<strong>BASKET CASE:</strong> Zach Galifianakis plays failed rodeo clown Chip Baskets and his twin brother, Dale, in his witty and weird FX series <em>Baskets</em>.

FX’s Baskets may be the best-kept secret on television; the show just wrapped its first season but seems to have flown under most of the small-screen-watching world’s radar. True, it may have put off viewers with its largely pathetic protagonist, bleak setting (a dusty Bakersfield, California), and slow, sad sense of humor. But what at first seems like a weird (and possibly failed) comedic experiment is actually a delicately crafted combination of the expected and unexpected — and one of the smartest comedies in recent TV memory.

It’s no wonder Baskets is both bumbling and brilliant — it’s written by the dark comedy trifecta of Louis C.K., Zach Galifianakis, and Jonathan Krisel. Krisel comes to Baskets from Portlandia, which he directs and also cowrites with Fred Armisen and Carrie Brownstein, and similarities between the shows certainly exist. But where Portlandia is in your face, Baskets is just a little off; where Portlandia embraces its own quirky nature, Baskets takes itself much more seriously.

The series stars Galifianakis as Chip, a clown who flunked out of a prestigious Paris clown school and is back in his hometown of Bakersfield, living with his mother and working as a rodeo clown. Chip’s inner circle also includes Penelope, his French wife for whom he is pining, and his twin brother, Dale (likewise played by Galifianakis, though the two characters are so different in personality, style, and voice that it takes an episode or two to believe it’s the same actor). After he gets in a scooter accident, Chip starts spending time with his Costco insurance adjuster, Martha (played by stand-up comedian Martha Kelly), the show’s deadpan underdog. For one-liners and dry humor, the audience can rely on Martha, who, with her monotone voice and the ever-drooping corners of her mouth, delivers most of the laughs. While Galifianakis’s Baskets brothers create the absurd scaffolding for the show, it’s Martha who is unexpectedly the true comedian.

Another originality of series/casting is that Chip and Dale’s mother is a played by a man, not in the context of the script — Christine Baskets is a friendly, Costco-loving mom who cares deeply for her sons and her image — but in casting.
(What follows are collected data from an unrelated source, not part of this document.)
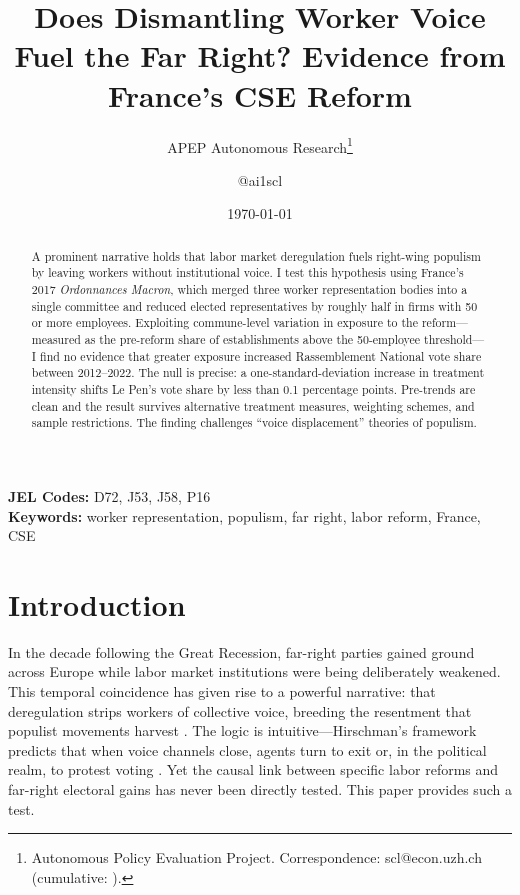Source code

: \documentclass[12pt]{article}
\title{Does Dismantling Worker Voice Fuel the Far Right? Evidence from France's CSE Reform}
\author{APEP Autonomous Research\thanks{Autonomous Policy Evaluation Project. Correspondence: scl@econ.uzh.ch{} (cumulative: \apepcumulativetime{}).} \and @ai1scl}
\date{\today}
\begin{document}
\maketitle

\begin{abstract}
\noindent
A prominent narrative holds that labor market deregulation fuels right-wing populism by leaving workers without institutional voice. I test this hypothesis using France's 2017 \textit{Ordonnances Macron}, which merged three worker representation bodies into a single committee and reduced elected representatives by roughly half in firms with 50 or more employees. Exploiting commune-level variation in exposure to the reform---measured as the pre-reform share of establishments above the 50-employee threshold---I find no evidence that greater exposure increased Rassemblement National vote share between 2012--2022. The null is precise: a one-standard-deviation increase in treatment intensity shifts Le Pen's vote share by less than 0.1 percentage points. Pre-trends are clean and the result survives alternative treatment measures, weighting schemes, and sample restrictions. The finding challenges ``voice displacement'' theories of populism.
\end{abstract}

\vspace{1em}
\noindent\textbf{JEL Codes:} D72, J53, J58, P16 \\
\noindent\textbf{Keywords:} worker representation, populism, far right, labor reform, France, CSE

\newpage

\section{Introduction}

In the decade following the Great Recession, far-right parties gained ground across Europe while labor market institutions were being deliberately weakened. This temporal coincidence has given rise to a powerful narrative: that deregulation strips workers of collective voice, breeding the resentment that populist movements harvest \citep{rodrik2018, margalit2019}. The logic is intuitive---Hirschman's framework predicts that when voice channels close, agents turn to exit or, in the political realm, to protest voting \citep{hirschman1970}. Yet the causal link between specific labor reforms and far-right electoral gains has never been directly tested. This paper provides such a test.
\end{document}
She is played brilliantly by the comedian Louie Anderson, who makes for an ever brightly dressed, roughly 300-pound Baskets matriarch.
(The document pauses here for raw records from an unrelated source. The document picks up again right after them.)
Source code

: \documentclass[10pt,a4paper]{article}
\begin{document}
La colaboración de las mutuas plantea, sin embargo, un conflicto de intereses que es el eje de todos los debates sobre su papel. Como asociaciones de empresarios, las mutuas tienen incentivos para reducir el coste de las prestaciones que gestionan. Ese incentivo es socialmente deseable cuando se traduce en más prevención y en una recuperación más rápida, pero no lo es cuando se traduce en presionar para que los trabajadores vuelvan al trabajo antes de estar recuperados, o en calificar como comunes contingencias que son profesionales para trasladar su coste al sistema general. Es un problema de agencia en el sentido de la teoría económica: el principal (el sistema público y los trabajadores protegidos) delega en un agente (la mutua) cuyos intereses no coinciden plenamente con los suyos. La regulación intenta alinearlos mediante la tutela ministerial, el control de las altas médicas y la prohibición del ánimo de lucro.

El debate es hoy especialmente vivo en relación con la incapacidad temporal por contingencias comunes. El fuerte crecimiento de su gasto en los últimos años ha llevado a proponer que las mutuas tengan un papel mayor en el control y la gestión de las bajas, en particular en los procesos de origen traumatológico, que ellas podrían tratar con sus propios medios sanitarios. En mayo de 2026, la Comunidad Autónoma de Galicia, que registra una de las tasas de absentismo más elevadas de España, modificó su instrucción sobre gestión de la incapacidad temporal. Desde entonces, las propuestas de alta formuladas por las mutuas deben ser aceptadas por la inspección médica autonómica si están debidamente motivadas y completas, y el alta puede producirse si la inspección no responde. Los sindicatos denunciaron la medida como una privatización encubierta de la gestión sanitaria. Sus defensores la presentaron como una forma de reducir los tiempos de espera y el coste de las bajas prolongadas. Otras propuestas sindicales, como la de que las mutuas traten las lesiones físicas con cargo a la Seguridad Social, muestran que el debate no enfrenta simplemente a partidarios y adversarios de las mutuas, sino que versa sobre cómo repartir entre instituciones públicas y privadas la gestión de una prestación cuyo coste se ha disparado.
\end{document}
Baskets the rodeo clown is not funny. He does not deliver the sharp one-liners that one might expect from a well-loved comedian playing a leading role, nor does he employ slapstick maneuvers like slipping on an imaginary banana peel. Instead, Chip’s “art” involves complex costumes, artistic props, and elegant music. Then, inevitably, a bull comes rushing at him. The underlying meditation on the artistry of comedy and the discord between intentions and what the audience perceives is the central tension in Baskets, and also evokes Louis C.K.’s tragically comedic life in his show Louie. As Chip, Galifianakis turns out a somber and relatively sane force in a world of strange and comical characters.
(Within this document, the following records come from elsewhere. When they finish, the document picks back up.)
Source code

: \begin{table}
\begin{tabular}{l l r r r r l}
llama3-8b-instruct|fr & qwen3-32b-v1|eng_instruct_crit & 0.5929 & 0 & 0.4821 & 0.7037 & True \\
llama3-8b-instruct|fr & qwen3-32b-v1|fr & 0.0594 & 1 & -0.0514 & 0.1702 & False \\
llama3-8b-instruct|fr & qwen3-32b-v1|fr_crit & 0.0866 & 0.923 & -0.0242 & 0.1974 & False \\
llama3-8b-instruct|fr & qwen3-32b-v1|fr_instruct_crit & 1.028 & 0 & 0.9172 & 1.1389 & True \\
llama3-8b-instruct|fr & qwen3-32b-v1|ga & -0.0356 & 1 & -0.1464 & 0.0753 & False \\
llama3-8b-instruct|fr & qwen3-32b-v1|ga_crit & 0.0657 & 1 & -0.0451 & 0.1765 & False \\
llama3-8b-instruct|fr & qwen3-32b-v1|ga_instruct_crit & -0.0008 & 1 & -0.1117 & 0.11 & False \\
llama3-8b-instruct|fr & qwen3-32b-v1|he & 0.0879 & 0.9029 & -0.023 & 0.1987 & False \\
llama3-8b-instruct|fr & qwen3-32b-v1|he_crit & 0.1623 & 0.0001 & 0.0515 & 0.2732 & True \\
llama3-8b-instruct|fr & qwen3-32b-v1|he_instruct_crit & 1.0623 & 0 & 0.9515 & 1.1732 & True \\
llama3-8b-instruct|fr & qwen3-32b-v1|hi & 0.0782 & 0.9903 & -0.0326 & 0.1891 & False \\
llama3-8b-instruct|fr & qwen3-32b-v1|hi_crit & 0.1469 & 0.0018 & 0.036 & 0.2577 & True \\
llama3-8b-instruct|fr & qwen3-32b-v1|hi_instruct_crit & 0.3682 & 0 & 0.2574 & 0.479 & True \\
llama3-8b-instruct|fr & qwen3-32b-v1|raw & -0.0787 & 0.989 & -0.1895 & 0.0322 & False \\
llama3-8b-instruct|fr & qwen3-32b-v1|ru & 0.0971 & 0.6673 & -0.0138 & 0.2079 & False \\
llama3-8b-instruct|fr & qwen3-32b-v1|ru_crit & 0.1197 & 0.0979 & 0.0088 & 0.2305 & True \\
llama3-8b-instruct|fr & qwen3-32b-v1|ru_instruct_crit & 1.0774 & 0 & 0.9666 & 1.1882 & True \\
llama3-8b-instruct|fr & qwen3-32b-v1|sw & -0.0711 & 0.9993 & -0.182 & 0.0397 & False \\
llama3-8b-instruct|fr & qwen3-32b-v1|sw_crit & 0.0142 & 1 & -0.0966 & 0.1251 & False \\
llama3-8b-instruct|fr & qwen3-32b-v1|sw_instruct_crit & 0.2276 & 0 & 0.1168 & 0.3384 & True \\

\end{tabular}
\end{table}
Though the episodes occasionally veer too much toward fart jokes (literally) or the sad-clown trope, Baskets is mostly a fine balance of witty and weird that demands to be taken seriously(ish). And what sets it apart in a sea of television shows is that it contains both laugh-out-loud moments and honest expressions of human suffering. For fans of sadness, absurdity, and silence, Baskets just may be a revelation.